%%

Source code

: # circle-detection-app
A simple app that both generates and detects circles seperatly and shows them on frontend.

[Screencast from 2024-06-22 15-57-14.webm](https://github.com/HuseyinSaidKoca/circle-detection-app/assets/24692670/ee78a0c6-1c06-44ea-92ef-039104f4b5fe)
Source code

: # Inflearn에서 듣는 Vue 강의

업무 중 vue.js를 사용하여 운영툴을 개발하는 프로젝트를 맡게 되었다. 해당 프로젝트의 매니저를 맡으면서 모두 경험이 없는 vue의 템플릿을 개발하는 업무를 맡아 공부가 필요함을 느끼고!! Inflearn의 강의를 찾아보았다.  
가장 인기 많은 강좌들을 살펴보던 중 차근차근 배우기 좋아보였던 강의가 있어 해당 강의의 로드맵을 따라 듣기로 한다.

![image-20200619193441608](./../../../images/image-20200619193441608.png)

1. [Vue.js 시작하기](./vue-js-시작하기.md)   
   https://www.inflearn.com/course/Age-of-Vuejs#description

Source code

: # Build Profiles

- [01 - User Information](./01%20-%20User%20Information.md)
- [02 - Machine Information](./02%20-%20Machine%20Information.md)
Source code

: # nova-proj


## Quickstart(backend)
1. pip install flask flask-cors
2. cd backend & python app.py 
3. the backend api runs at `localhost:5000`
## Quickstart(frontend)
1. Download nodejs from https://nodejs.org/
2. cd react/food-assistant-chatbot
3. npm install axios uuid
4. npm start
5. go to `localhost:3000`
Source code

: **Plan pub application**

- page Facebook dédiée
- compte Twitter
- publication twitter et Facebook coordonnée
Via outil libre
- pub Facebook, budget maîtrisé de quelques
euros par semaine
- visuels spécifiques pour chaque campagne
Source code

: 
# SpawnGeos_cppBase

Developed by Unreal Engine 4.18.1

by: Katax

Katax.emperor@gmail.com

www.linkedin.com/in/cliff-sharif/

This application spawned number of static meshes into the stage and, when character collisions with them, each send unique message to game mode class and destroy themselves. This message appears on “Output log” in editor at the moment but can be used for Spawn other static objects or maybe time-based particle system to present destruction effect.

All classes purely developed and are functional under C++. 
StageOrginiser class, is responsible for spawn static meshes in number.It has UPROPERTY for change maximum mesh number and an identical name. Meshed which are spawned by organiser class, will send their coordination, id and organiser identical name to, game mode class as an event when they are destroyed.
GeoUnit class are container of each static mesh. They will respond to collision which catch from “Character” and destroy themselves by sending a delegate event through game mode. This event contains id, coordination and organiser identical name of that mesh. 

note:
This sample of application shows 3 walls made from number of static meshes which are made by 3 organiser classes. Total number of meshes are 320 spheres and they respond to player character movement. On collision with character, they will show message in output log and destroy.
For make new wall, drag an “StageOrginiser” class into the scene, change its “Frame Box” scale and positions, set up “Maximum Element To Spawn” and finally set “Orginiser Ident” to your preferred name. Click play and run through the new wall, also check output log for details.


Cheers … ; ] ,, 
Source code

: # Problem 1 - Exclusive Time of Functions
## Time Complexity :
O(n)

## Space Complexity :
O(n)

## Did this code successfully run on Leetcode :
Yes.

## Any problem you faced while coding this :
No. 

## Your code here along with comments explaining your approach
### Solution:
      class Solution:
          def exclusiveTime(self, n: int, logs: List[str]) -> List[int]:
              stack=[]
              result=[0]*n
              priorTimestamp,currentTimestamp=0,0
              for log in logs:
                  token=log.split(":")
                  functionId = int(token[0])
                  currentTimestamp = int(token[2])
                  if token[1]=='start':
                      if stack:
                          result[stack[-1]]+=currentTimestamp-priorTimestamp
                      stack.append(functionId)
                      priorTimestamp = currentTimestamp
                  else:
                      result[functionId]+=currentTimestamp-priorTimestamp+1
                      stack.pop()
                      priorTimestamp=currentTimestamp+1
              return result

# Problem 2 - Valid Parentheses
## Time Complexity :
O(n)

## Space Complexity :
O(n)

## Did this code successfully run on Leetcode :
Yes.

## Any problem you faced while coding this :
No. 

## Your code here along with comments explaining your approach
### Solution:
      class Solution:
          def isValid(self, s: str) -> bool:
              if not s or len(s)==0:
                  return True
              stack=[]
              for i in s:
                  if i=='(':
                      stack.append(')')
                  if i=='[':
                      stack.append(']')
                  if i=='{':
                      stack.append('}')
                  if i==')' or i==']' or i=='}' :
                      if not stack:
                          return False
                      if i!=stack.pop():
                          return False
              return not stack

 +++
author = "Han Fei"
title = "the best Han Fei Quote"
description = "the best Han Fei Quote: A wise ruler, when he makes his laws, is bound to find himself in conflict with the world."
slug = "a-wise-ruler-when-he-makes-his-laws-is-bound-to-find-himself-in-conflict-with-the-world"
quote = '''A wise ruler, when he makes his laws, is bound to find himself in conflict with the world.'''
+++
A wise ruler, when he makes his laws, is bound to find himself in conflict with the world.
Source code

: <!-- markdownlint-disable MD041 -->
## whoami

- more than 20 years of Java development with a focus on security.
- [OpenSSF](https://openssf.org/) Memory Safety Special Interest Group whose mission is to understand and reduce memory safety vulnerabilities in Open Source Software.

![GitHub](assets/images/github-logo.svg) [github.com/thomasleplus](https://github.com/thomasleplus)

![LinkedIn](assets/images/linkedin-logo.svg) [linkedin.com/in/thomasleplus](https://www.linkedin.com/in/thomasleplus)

%%

• WHAT YOU SHOULD DO:
Every line from the start of the listing through the line with "가장 인기 많은 강좌들을" should be reproduced exactly, and no other line.

• RESPONSE TO THE TASK:
Source code

: # circle-detection-app
A simple app that both generates and detects circles seperatly and shows them on frontend.

[Screencast from 2024-06-22 15-57-14.webm](https://github.com/HuseyinSaidKoca/circle-detection-app/assets/24692670/ee78a0c6-1c06-44ea-92ef-039104f4b5fe)
Source code

: # Inflearn에서 듣는 Vue 강의

업무 중 vue.js를 사용하여 운영툴을 개발하는 프로젝트를 맡게 되었다. 해당 프로젝트의 매니저를 맡으면서 모두 경험이 없는 vue의 템플릿을 개발하는 업무를 맡아 공부가 필요함을 느끼고!! Inflearn의 강의를 찾아보았다.  
가장 인기 많은 강좌들을 살펴보던 중 차근차근 배우기 좋아보였던 강의가 있어 해당 강의의 로드맵을 따라 듣기로 한다.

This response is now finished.